Turnout and elections results were managed by the deep state like in previous cases favouring the PML-N, allocating far more seats than they even envisaged. As Maryam Nawaz commented, “It is beyond our expectations.” Six independently elected National Assembly members from the tribal areas were made to join Sharif’s party. The election of a Marxist contesting as an independent from NA-41 Wana, South Waziristan, Ali Wazir, was conveniently stolen by a margin of a mere 300 votes. The agencies were fully aware that Ali could neither be bought, nor coaxed or terrified to join this right-wing government. The PML-N candidate was declared officially the winner.

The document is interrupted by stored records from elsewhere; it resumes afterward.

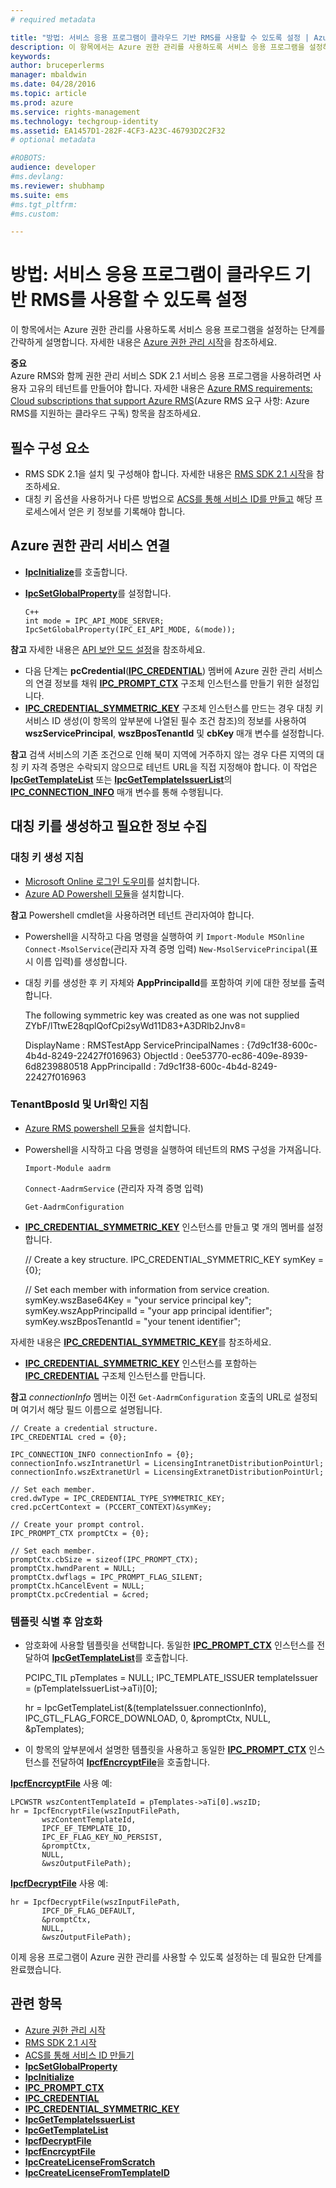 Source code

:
 ```yaml
---
# required metadata

title: "방법: 서비스 응용 프로그램이 클라우드 기반 RMS를 사용할 수 있도록 설정 | Azure RMS"
description: 이 항목에서는 Azure 권한 관리를 사용하도록 서비스 응용 프로그램을 설정하는 단계를 간략하게 설명합니다.
keywords:
author: bruceperlerms
manager: mbaldwin
ms.date: 04/28/2016
ms.topic: article
ms.prod: azure
ms.service: rights-management
ms.technology: techgroup-identity
ms.assetid: EA1457D1-282F-4CF3-A23C-46793D2C2F32
# optional metadata

#ROBOTS:
audience: developer
#ms.devlang:
ms.reviewer: shubhamp
ms.suite: ems
#ms.tgt_pltfrm:
#ms.custom:

---
```


# 방법: 서비스 응용 프로그램이 클라우드 기반 RMS를 사용할 수 있도록 설정

이 항목에서는 Azure 권한 관리를 사용하도록 서비스 응용 프로그램을 설정하는 단계를 간략하게 설명합니다. 자세한 내용은 [Azure 권한 관리 시작](https://technet.microsoft.com/en-us/library/jj585016.aspx)을 참조하세요.

**중요**  
Azure RMS와 함께 권한 관리 서비스 SDK 2.1 서비스 응용 프로그램을 사용하려면 사용자 고유의 테넌트를 만들어야 합니다. 자세한 내용은 [Azure RMS requirements: Cloud subscriptions that support Azure RMS](/rights-management/get-started/requirements-subscriptions.md)(Azure RMS 요구 사항: Azure RMS를 지원하는 클라우드 구독) 항목을 참조하세요.

## 필수 구성 요소

-   RMS SDK 2.1을 설치 및 구성해야 합니다. 자세한 내용은 [RMS SDK 2.1 시작](getting-started-with-ad-rms-2-0.md)을 참조하세요.
-   대칭 키 옵션을 사용하거나 다른 방법으로 [ACS를 통해 서비스 ID를 만들고](https://msdn.microsoft.com/en-us/library/gg185924.aspx) 해당 프로세스에서 얻은 키 정보를 기록해야 합니다.

## Azure 권한 관리 서비스 연결

-   [**IpcInitialize**](/rights-management/sdk/2.1/api/win/functions#msipc_ipcinitialize)를 호출합니다.
-   [**IpcSetGlobalProperty**](/rights-management/sdk/2.1/api/win/functions#msipc_ipcsetglobalproperty)를 설정합니다.

        C++
        int mode = IPC_API_MODE_SERVER;
        IpcSetGlobalProperty(IPC_EI_API_MODE, &(mode));


  **참고** 자세한 내용은 [API 보안 모드 설정](setting-the-api-security-mode-api-mode.md)을 참조하세요.

     
-   다음 단계는 **pcCredential**([**IPC\_CREDENTIAL**](/rights-management/sdk/2.1/api/win/ipc_credential#msipc_ipc_credential)) 멤버에 Azure 권한 관리 서비스의 연결 정보를 채워 [**IPC\_PROMPT\_CTX**](/rights-management/sdk/2.1/api/win/ipc_prompt_ctx#msipc_ipc_prompt_ctx) 구조체 인스턴스를 만들기 위한 설정입니다.
-   [**IPC\_CREDENTIAL\_SYMMETRIC\_KEY**](/rights-management/sdk/2.1/api/win/ipc_credential#msipc_ipc_credential_symmetric_key) 구조체 인스턴스를 만드는 경우 대칭 키 서비스 ID 생성(이 항목의 앞부분에 나열된 필수 조건 참조)의 정보를 사용하여 **wszServicePrincipal**, **wszBposTenantId** 및 **cbKey** 매개 변수를 설정합니다.

**참고** 검색 서비스의 기존 조건으로 인해 북미 지역에 거주하지 않는 경우 다른 지역의 대칭 키 자격 증명은 수락되지 않으므로 테넌트 URL을 직접 지정해야 합니다. 이 작업은 [**IpcGetTemplateList**](/rights-management/sdk/2.1/api/win/functions#msipc_ipcgettemplatelist) 또는 [**IpcGetTemplateIssuerList**](/rights-management/sdk/2.1/api/win/functions#msipc_ipcgettemplateissuerlist)의 [**IPC\_CONNECTION\_INFO**](/rights-management/sdk/2.1/api/win/ipc_connection_info#msipc_ipc_connection_info) 매개 변수를 통해 수행됩니다.

## 대칭 키를 생성하고 필요한 정보 수집

### 대칭 키 생성 지침

-   [Microsoft Online 로그인 도우미](http://go.microsoft.com/fwlink/p/?LinkID=286152)를 설치합니다.
-   [Azure AD Powershell 모듈](https://bposast.vo.msecnd.net/MSOPMW/8073.4/amd64/AdministrationConfig-en.msi)을 설치합니다.

**참고** Powershell cmdlet을 사용하려면 테넌트 관리자여야 합니다.

-   Powershell을 시작하고 다음 명령을 실행하여 키        `Import-Module MSOnline`
            `Connect-MsolService`(관리자 자격 증명 입력)        `New-MsolServicePrincipal`(표시 이름 입력)를 생성합니다.
-   대칭 키를 생성한 후 키 자체와 **AppPrincipalId**를 포함하여 키에 대한 정보를 출력합니다.


    The following symmetric key was created as one was not supplied ZYbF/lTtwE28qplQofCpi2syWd11D83+A3DRlb2Jnv8=

    DisplayName : RMSTestApp ServicePrincipalNames : {7d9c1f38-600c-4b4d-8249-22427f016963} ObjectId : 0ee53770-ec86-409e-8939-6d8239880518 AppPrincipalId : 7d9c1f38-600c-4b4d-8249-22427f016963


### **TenantBposId** 및 **Url**확인 지침

-   [Azure RMS powershell 모듈](https://technet.microsoft.com/en-us/library/jj585012.aspx)을 설치합니다.
-   Powershell을 시작하고 다음 명령을 실행하여 테넌트의 RMS 구성을 가져옵니다.

    `Import-Module aadrm`

    `Connect-AadrmService` (관리자 자격 증명 입력)

    `Get-AadrmConfiguration`


-   [**IPC\_CREDENTIAL\_SYMMETRIC\_KEY**](/rights-management/sdk/2.1/api/win/ipc_credential#msipc_ipc_credential_symmetric_key) 인스턴스를 만들고 몇 개의 멤버를 설정합니다.

    // Create a key structure.
    IPC_CREDENTIAL_SYMMETRIC_KEY symKey = {0};

    // Set each member with information from service creation.
    symKey.wszBase64Key = "your service principal key"; symKey.wszAppPrincipalId = "your app principal identifier"; symKey.wszBposTenantId = "your tenent identifier";


자세한 내용은 [**IPC\_CREDENTIAL\_SYMMETRIC\_KEY**](/rights-management/sdk/2.1/api/win/ipc_credential#msipc_ipc_credential_symmetric_key)를 참조하세요.

-   [**IPC\_CREDENTIAL\_SYMMETRIC\_KEY**](/rights-management/sdk/2.1/api/win/ipc_credential#msipc_ipc_credential_symmetric_key) 인스턴스를 포함하는 [**IPC\_CREDENTIAL**](/rights-management/sdk/2.1/api/win/ipc_credential#msipc_ipc_credential) 구조체 인스턴스를 만듭니다.

**참고** *connectionInfo* 멤버는 이전 `Get-AadrmConfiguration` 호출의 URL로 설정되며 여기서 해당 필드 이름으로 설명됩니다.

    // Create a credential structure.
    IPC_CREDENTIAL cred = {0};

    IPC_CONNECTION_INFO connectionInfo = {0};
    connectionInfo.wszIntranetUrl = LicensingIntranetDistributionPointUrl;
    connectionInfo.wszExtranetUrl = LicensingExtranetDistributionPointUrl;

    // Set each member.
    cred.dwType = IPC_CREDENTIAL_TYPE_SYMMETRIC_KEY;
    cred.pcCertContext = (PCCERT_CONTEXT)&symKey;

    // Create your prompt control.
    IPC_PROMPT_CTX promptCtx = {0};

    // Set each member.
    promptCtx.cbSize = sizeof(IPC_PROMPT_CTX);
    promptCtx.hwndParent = NULL;
    promptCtx.dwflags = IPC_PROMPT_FLAG_SILENT;
    promptCtx.hCancelEvent = NULL;
    promptCtx.pcCredential = &cred;

### 템플릿 식별 후 암호화

-   암호화에 사용할 템플릿을 선택합니다.
    동일한 [**IPC\_PROMPT\_CTX**](/rights-management/sdk/2.1/api/win/ipc_prompt_ctx#msipc_ipc_prompt_ctx) 인스턴스를 전달하여 [**IpcGetTemplateList**](/rights-management/sdk/2.1/api/win/functions#msipc_ipcgettemplatelist)를 호출합니다.


    PCIPC_TIL pTemplates = NULL; IPC_TEMPLATE_ISSUER templateIssuer = (pTemplateIssuerList->aTi)[0];

    hr = IpcGetTemplateList(&(templateIssuer.connectionInfo),        IPC_GTL_FLAG_FORCE_DOWNLOAD,        0,        &promptCtx,        NULL,        &pTemplates);


-   이 항목의 앞부분에서 설명한 템플릿을 사용하고 동일한 [**IPC\_PROMPT\_CTX**](/rights-management/sdk/2.1/api/win/ipc_prompt_ctx#msipc_ipc_prompt_ctx) 인스턴스를 전달하여 [**IpcfEncrcyptFile**](/rights-management/sdk/2.1/api/win/functions#msipc_ipcfencryptfile)을 호출합니다.

[**IpcfEncrcyptFile**](/rights-management/sdk/2.1/api/win/functions#msipc_ipcfencryptfile) 사용 예:

    LPCWSTR wszContentTemplateId = pTemplates->aTi[0].wszID;
    hr = IpcfEncryptFile(wszInputFilePath,
           wszContentTemplateId,
           IPCF_EF_TEMPLATE_ID,
           IPC_EF_FLAG_KEY_NO_PERSIST,
           &promptCtx,
           NULL,
           &wszOutputFilePath);

[**IpcfDecryptFile**](/rights-management/sdk/2.1/api/win/functions#msipc_ipcfdecryptfile) 사용 예:

    hr = IpcfDecryptFile(wszInputFilePath,
           IPCF_DF_FLAG_DEFAULT,
           &promptCtx,
           NULL,
           &wszOutputFilePath);

이제 응용 프로그램이 Azure 권한 관리를 사용할 수 있도록 설정하는 데 필요한 단계를 완료했습니다.

## 관련 항목

* [Azure 권한 관리 시작](https://technet.microsoft.com/en-us/library/jj585016.aspx)
* [RMS SDK 2.1 시작](getting-started-with-ad-rms-2-0.md)
* [ACS를 통해 서비스 ID 만들기](https://msdn.microsoft.com/en-us/library/gg185924.aspx)
* [**IpcSetGlobalProperty**](/rights-management/sdk/2.1/api/win/functions#msipc_ipcsetglobalproperty)
* [**IpcInitialize**](/rights-management/sdk/2.1/api/win/functions#msipc_ipcinitialize)
* [**IPC\_PROMPT\_CTX**](/rights-management/sdk/2.1/api/win/ipc_prompt_ctx#msipc_ipc_prompt_ctx)
* [**IPC\_CREDENTIAL**](/rights-management/sdk/2.1/api/win/ipc_credential#msipc_ipc_credential)
* [**IPC\_CREDENTIAL\_SYMMETRIC\_KEY**](/rights-management/sdk/2.1/api/win/ipc_credential#msipc_ipc_credential_symmetric_key)
* [**IpcGetTemplateIssuerList**](/rights-management/sdk/2.1/api/win/functions#msipc_ipcgettemplateissuerlist)
* [**IpcGetTemplateList**](/rights-management/sdk/2.1/api/win/functions#msipc_ipcgettemplatelist)
* [**IpcfDecryptFile**](/rights-management/sdk/2.1/api/win/functions#msipc_ipcfdecryptfile)
* [**IpcfEncrcyptFile**](/rights-management/sdk/2.1/api/win/functions#msipc_ipcfencryptfile)
* [**IpcCreateLicenseFromScratch**](/rights-management/sdk/2.1/api/win/functions#msipc_ipccreatelicensefromscratch)
* [**IpcCreateLicenseFromTemplateID**](/rights-management/sdk/2.1/api/win/functions#msipc_ipccreatelicensefromtemplateid)
 

 


<!--HONumber=Jun16_HO2-->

But that is a bad omen for the state itself as Wazir aroused the youth of this hinterland with most advanced revolutionary ideas and has gained a mass base in the region. The raging inferno amongst these youth striving in such atrocious conditions can be well imagined.

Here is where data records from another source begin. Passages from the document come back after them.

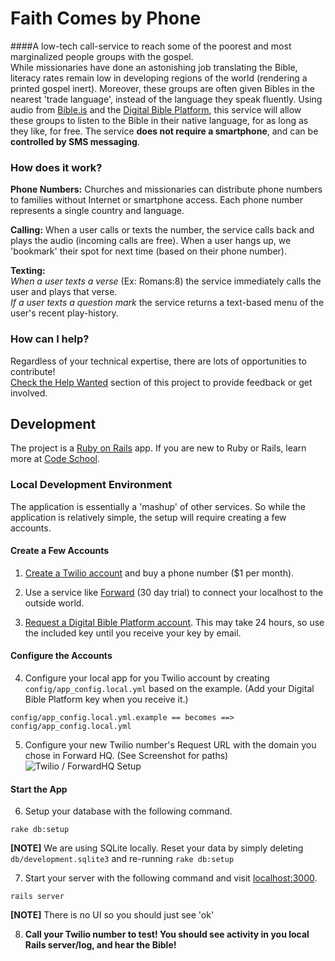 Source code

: # Faith Comes by Phone
####A low-tech call-service to reach some of the poorest and most marginalized people groups with the gospel.  
While missionaries have done an astonishing job translating the Bible, literacy rates remain low in developing regions of the world (rendering a printed gospel inert).  Moreover, these groups are often given Bibles in the nearest 'trade language', instead of the language they speak fluently.  Using audio from [Bible.is](http://www.bible.is/) and the [Digital Bible Platform](http://www.digitalbibleplatform.com/), this service will allow these groups to listen to the Bible in their native language, for as long as they like, for free. The service **does not require a smartphone**, and can be **controlled by SMS messaging**.


### How does it work?
**Phone Numbers:** Churches and missionaries can distribute phone numbers to families without Internet or smartphone access.  Each phone number represents a single country and language.  

**Calling:**
When a user calls or texts the number, the service calls back and plays the audio (incoming calls are free). When a user hangs up, we 'bookmark' their spot for next time (based on their phone number). 

**Texting:**  
_When a user texts a verse_ (Ex: Romans:8) the service immediately calls the user and plays that verse.  
_If a user texts a question mark_ the service returns a text-based menu of the user's recent play-history.


### How can I help?
Regardless of your technical expertise, there are lots of opportunities to contribute!  
[Check the Help Wanted](https://github.com/cornerstone-sf/faith_comes_by_phone/issues?labels=help+wanted&page=1&state=open) section of this project to provide feedback or get involved.

## Development
The project is a [Ruby on Rails](http://rubyonrails.org/) app.  If you are new to Ruby or Rails, learn more at [Code School](https://www.codeschool.com/paths/ruby).  

### Local Development Environment
The application is essentially a 'mashup' of other services.  So while the application is relatively simple, the setup will require creating a few accounts.  

#### Create a Few Accounts
1) [Create a Twilio account](https://www.twilio.com/try-twilio) and buy a phone number ($1 per month).
  
2) Use a service like [Forward](https://forwardhq.com/) (30 day trial) to connect your localhost to the outside world.

3) [Request a Digital Bible Platform account](http://www.digitalbibleplatform.com/signup/).  This may take 24 hours, so use the included key until you receive your key by email.

#### Configure the Accounts
4) Configure your local app for you Twilio account by creating ``config/app_config.local.yml`` based on the example. (Add your Digital Bible Platform key when you receive it.)
  ```
  config/app_config.local.yml.example == becomes ==> config/app_config.local.yml
  ```
      
5) Configure your new Twilio number's Request URL with the domain you chose in Forward HQ. (See Screenshot for paths)  
  ![Twilio / ForwardHQ Setup](https://raw.githubusercontent.com/cornerstone-sf/faith_comes_by_phone/master/docs/config-twilio-number.png)  

#### Start the App
6) Setup your database with the following command.
  ```
  rake db:setup
  ```  
  **[NOTE]** We are using SQLite locally.  Reset your data by simply deleting ``db/development.sqlite3`` and re-running ``rake db:setup``

7) Start your server with the following command and visit [localhost:3000](localhost:3000/health).
  ```
  rails server
  ```  
  **[NOTE]** There is no UI so you should just see 'ok'

  
8) **Call your Twilio number to test!  You should see activity in you local Rails server/log, and hear the Bible!**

But despite the backing of imperialist media, the state, Chinese corporate elite, Saudi Arabian and Gulf monarchs, this right-wing government will not be stable or able to solve any of the burning issues afflicting society. The so-called peaceful transition will become turbulent and furious in the weeks and months ahead. In the past, as the crisis exacerbated, there were conflicts between Sharif and sections of the state that led to the dismissals of his governments. Currently, imperialist aggressors and the fundamentalist terrorists are involved in a bloody mayhem that is tearing apart the social fabric of Pakistan. Sharif’s slogan to negotiate with the Taliban is mere rhetoric. There is no united leadership or representation of these fundamentalist outfits, splintered into innumerable groups and indulging in endless feuds to gain a bigger chunk of the black money. Sharif evades the question of drone strikes, as he is well aware of his limitations and impotence in this matter.

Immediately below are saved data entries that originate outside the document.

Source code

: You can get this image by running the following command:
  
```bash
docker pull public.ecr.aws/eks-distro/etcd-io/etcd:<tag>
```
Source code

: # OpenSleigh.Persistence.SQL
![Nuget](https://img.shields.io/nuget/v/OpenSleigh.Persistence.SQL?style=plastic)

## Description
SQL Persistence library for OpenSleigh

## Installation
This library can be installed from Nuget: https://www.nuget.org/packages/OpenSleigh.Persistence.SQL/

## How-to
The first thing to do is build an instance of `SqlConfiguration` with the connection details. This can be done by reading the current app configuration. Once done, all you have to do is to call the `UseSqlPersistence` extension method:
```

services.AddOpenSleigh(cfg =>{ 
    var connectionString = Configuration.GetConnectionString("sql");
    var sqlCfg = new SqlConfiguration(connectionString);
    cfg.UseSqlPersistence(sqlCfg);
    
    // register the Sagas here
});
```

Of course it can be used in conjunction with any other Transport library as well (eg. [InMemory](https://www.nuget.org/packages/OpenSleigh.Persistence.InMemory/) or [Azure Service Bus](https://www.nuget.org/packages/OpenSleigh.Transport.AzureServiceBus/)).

Sharif’s experts do not have a clue how to salvage the crumbling economy. The illusion of overcoming a massive deficit and preventing an economic meltdown with Saudi oil subsidies or Chinese aid is a fallacy. Sharif’s main focus is on macroeconomic stability. His policies of aggressive privatisation, restructuring, and deregulation will exasperate redundancies, cuts in social spending and price hikes devastating the already impoverished masses. The informal or the black economy cannot be brought into the tax net. If he tries to take measures such as increased taxation, etc, against sections of his own corrupt class, there will be a brisk flight of capital and assets, further bludgeoning the decaying economy.

On the question of improving the toxic relations with India, Sharif is well aware of the economic interests of the military top brass, the imperialist military-industrial complex, reluctant diplomats, and shadowy lobbies fostering this conflict. At most, both sides will manage to announce some cosmetic measures while the fundamental reality of Indo-Pak relations will remain unchanged. The two countries can neither afford a full-fledged war nor can they sustain a durable peace. Since both Manmohan Singh and Sharif represent the capitalist class, they will try to maximise their profits by expanding trade, etc. But this will fail to boost the dwindling economic growth in the two countries. However, no major initiatives are likely until the 2014 general elections in India. Pakistani capitalism in a rotten state will further pauperise the already deprived masses. In the scenario of a right-wing government launching severe attacks on the working classes, this can provoke an upheaval that can become the death knell for the rule of the capitalist system and the classes that Sharif represents.